+++ Records for the exercise
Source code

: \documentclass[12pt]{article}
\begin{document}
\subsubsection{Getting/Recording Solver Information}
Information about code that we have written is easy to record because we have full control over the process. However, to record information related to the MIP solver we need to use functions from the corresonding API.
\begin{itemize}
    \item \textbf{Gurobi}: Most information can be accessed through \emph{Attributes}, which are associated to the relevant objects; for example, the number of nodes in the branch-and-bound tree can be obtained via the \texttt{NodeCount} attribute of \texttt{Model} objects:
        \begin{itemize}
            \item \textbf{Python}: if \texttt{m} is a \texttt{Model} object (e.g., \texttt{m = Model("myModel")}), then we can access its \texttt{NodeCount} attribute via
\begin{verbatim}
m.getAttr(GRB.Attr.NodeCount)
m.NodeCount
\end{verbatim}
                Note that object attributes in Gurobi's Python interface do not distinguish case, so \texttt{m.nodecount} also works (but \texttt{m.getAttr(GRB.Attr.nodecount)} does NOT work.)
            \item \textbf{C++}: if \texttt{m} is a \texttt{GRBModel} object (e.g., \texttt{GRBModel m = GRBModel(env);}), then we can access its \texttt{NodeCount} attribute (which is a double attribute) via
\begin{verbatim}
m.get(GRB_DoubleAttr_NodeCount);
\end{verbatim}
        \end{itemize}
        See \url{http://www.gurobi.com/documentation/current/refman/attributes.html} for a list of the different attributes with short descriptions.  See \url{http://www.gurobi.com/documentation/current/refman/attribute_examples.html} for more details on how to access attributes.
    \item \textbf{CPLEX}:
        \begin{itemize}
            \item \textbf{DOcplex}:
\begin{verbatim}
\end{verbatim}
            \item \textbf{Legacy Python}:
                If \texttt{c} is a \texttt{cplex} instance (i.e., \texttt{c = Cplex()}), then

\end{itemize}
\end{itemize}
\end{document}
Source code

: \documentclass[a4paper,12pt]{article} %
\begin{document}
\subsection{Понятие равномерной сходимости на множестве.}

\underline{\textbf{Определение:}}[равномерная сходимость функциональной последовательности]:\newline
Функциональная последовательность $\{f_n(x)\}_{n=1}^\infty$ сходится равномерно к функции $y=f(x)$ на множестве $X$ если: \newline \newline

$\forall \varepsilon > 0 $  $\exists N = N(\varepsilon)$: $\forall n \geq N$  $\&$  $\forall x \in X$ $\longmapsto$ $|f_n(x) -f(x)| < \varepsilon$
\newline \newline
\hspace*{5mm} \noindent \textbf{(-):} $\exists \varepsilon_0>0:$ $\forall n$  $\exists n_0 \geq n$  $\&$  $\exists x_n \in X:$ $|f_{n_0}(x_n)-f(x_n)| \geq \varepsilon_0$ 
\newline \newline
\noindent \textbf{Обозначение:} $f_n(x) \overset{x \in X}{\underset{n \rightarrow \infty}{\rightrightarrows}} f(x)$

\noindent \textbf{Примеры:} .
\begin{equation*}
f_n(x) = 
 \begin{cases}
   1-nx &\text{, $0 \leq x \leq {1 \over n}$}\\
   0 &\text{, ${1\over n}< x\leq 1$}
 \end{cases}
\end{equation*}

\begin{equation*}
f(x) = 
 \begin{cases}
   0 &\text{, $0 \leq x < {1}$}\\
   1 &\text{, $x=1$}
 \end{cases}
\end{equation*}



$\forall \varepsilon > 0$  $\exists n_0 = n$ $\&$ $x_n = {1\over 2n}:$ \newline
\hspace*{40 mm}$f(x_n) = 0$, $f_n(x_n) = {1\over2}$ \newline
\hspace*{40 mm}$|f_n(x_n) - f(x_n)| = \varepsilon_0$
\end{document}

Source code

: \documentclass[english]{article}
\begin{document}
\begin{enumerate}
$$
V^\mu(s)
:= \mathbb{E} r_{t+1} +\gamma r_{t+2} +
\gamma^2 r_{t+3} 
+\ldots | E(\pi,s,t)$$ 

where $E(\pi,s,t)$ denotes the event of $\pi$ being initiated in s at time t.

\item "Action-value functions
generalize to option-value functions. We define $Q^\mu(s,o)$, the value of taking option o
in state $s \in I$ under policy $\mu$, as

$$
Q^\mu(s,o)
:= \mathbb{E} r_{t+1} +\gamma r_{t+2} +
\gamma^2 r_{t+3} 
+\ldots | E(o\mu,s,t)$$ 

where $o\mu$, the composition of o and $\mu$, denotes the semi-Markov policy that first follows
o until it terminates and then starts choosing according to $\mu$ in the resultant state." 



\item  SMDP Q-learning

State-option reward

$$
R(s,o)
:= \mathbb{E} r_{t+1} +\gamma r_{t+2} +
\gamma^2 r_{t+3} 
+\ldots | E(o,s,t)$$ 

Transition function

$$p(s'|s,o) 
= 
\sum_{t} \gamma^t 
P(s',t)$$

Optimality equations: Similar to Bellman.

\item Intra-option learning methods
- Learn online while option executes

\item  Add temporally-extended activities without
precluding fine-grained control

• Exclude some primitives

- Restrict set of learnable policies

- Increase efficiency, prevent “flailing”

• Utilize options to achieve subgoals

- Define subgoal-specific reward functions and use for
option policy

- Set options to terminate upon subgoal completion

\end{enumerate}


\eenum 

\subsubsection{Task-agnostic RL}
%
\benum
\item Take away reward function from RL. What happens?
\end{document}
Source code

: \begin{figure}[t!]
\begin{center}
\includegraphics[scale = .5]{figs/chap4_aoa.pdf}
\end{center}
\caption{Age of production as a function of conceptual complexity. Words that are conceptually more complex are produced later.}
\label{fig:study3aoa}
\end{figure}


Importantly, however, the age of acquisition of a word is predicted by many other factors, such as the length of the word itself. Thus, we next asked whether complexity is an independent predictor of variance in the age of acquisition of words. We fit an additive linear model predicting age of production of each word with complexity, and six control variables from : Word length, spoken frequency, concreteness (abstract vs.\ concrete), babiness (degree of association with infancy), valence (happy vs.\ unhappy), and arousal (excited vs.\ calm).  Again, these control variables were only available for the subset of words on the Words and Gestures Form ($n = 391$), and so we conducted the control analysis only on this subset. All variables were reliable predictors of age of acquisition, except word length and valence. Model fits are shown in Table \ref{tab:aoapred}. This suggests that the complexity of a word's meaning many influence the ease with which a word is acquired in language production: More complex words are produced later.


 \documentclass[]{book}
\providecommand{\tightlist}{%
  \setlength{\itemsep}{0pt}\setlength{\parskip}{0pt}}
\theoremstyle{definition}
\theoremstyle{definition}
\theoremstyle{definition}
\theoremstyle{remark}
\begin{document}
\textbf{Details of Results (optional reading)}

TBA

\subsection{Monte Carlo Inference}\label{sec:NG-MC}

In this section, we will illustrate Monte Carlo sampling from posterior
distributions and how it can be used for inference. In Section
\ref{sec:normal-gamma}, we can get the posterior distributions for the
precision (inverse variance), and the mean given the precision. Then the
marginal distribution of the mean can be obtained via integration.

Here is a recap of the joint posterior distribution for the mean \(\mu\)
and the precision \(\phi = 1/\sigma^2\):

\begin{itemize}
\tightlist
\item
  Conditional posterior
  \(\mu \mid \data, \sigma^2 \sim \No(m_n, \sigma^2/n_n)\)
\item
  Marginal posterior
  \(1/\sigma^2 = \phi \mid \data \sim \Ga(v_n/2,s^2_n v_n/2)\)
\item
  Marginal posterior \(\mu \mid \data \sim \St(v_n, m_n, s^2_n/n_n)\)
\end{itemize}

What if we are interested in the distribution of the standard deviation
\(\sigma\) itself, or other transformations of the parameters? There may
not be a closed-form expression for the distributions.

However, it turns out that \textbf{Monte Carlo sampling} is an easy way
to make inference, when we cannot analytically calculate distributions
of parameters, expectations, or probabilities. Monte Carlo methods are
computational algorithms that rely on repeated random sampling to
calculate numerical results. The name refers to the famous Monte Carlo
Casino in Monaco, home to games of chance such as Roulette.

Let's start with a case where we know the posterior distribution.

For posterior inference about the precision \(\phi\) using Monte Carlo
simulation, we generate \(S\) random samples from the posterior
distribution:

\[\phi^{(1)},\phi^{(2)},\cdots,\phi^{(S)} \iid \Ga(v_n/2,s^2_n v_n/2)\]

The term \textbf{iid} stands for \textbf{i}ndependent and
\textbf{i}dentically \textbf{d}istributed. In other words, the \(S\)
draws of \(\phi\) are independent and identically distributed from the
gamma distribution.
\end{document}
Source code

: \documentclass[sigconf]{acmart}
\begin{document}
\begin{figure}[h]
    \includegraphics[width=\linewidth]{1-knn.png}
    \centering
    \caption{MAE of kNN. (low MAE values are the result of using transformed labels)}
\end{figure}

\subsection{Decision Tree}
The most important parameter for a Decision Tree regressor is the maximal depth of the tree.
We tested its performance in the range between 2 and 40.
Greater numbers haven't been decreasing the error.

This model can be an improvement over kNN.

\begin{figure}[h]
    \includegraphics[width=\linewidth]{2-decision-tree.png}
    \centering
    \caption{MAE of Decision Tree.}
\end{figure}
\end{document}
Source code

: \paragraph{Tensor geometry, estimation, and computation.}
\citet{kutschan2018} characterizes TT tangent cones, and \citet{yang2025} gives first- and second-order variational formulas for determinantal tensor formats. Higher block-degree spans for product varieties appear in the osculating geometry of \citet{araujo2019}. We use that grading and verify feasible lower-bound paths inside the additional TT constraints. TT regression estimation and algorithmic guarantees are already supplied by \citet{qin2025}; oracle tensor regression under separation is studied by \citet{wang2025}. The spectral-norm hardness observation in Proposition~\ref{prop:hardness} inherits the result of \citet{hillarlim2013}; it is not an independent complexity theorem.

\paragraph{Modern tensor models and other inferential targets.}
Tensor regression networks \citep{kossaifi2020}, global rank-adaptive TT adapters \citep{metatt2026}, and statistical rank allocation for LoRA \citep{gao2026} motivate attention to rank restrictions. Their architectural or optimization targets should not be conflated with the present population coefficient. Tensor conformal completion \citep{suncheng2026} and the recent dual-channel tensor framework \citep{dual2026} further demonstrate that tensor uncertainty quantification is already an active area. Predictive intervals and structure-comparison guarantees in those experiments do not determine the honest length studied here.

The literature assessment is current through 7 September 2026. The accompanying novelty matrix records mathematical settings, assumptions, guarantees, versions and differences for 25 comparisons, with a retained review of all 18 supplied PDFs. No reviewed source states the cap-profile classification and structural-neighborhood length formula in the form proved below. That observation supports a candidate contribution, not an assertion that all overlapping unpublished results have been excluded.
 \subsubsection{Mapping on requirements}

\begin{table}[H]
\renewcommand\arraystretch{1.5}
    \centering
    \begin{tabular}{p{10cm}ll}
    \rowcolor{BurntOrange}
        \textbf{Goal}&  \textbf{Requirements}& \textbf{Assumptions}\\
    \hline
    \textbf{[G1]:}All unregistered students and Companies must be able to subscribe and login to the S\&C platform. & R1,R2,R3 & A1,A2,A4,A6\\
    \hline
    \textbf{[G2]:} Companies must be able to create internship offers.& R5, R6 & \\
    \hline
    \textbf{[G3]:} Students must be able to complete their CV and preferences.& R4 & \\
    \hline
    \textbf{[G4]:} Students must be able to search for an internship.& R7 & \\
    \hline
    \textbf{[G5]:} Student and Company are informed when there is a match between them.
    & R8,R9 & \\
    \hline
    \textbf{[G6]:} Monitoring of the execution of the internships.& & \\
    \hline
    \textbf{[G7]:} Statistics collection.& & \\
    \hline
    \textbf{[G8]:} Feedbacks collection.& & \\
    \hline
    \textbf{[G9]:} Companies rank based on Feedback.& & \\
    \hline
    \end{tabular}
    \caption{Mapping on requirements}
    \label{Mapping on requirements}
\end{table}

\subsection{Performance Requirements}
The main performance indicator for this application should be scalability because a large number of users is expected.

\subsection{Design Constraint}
++++++
Exercise description:
Would you copy out exactly the lines above that start at the one containing "temporally-extended activities without" and end at the one containing "- Set options", inclusive?

Solution for this task:
\item  Add temporally-extended activities without
precluding fine-grained control

• Exclude some primitives

- Restrict set of learnable policies

- Increase efficiency, prevent “flailing”

• Utilize options to achieve subgoals

- Define subgoal-specific reward functions and use for
option policy

- Set options to terminate upon subgoal completion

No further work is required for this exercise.